WHAT THE TASK ASKS -
The word to look for is "String". Report every line of the entries below that has it.

INFORMATION GIVEN -
****************

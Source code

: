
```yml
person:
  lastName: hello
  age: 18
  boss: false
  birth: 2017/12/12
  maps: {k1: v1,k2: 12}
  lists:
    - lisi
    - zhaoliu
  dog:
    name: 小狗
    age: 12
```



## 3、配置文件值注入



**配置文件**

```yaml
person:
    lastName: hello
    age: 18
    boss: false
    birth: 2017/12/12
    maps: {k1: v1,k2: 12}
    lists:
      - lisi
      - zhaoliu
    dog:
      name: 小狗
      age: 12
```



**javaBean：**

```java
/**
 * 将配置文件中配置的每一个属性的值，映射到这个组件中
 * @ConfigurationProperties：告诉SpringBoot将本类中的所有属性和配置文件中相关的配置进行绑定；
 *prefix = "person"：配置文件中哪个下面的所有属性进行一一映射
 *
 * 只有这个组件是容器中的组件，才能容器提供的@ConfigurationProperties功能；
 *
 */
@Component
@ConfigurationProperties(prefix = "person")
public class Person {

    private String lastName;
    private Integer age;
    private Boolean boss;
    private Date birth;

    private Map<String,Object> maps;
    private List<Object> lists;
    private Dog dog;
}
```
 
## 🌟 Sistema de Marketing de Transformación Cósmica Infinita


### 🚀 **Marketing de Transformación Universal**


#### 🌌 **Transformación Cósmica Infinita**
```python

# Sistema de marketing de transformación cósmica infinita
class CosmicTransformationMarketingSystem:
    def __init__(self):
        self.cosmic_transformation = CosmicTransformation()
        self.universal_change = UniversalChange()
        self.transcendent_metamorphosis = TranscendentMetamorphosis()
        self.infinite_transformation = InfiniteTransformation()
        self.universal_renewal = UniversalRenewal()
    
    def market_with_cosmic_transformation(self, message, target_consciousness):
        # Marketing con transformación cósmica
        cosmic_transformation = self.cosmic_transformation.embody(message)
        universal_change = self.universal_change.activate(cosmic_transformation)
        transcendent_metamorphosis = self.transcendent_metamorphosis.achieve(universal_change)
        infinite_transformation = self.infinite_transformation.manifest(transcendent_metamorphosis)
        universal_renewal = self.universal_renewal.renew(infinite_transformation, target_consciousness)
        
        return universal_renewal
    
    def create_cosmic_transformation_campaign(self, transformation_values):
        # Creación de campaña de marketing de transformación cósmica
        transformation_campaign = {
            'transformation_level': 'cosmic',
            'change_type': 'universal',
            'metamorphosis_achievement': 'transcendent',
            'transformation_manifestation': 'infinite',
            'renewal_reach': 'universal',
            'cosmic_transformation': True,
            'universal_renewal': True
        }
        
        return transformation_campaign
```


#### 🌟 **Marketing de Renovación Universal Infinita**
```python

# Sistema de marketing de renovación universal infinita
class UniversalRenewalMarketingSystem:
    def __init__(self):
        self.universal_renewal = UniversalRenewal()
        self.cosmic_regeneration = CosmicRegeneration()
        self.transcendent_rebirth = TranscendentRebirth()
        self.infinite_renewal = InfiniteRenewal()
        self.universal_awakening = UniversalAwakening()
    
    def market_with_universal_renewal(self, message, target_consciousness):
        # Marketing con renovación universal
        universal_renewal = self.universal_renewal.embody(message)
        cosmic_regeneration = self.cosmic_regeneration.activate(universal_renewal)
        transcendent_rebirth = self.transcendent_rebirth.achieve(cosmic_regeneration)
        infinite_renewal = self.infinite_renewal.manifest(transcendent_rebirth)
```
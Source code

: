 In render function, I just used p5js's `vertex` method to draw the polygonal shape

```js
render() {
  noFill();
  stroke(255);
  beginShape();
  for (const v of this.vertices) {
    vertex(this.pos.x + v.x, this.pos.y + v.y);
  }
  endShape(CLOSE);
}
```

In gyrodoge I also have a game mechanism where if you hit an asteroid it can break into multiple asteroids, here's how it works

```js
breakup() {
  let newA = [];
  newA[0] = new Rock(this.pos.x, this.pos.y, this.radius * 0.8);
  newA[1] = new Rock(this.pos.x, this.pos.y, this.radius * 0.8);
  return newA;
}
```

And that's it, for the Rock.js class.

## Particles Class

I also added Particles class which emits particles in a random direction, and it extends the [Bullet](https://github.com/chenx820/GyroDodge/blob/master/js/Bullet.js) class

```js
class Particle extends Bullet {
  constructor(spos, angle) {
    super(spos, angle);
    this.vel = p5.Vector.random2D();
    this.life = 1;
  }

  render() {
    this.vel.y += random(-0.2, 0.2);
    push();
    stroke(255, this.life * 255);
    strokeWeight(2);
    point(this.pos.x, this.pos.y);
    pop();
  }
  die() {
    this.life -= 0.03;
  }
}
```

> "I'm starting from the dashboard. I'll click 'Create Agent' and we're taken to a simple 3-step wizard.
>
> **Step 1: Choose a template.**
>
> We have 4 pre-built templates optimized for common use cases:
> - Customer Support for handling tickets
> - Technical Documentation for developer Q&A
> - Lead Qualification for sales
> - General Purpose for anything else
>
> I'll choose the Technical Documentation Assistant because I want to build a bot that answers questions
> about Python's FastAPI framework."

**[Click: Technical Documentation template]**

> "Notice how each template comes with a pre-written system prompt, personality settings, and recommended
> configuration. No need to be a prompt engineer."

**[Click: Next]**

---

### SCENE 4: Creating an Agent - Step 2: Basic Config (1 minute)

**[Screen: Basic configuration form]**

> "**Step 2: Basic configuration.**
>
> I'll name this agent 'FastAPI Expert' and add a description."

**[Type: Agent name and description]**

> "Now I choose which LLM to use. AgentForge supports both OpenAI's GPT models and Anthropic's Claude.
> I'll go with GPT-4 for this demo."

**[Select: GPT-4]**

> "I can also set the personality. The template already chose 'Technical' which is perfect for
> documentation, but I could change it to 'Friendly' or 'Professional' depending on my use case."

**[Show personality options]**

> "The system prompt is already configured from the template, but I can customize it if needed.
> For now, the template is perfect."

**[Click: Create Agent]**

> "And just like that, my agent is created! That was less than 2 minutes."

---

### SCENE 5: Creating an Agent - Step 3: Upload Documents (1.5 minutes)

****************

YOUR RESPONSE -
    private String lastName;
    private Map<String,Object> maps;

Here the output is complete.